▶ **What you need to do**: Could you please write out each line of the records exactly, minus the pictures?

▶ **Data under study**:

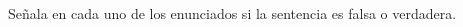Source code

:Señala en cada uno de los enunciados si la sentencia es falsa o verdadera.

\begin{multicols}{2}
    \begin{parts}















\end{parts}
\end{multicols}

▶ **Answer**:
Source code

:Señala en cada uno de los enunciados si la sentencia es falsa o verdadera.

\begin{multicols}{2}
    \begin{parts}















\end{parts}
\end{multicols}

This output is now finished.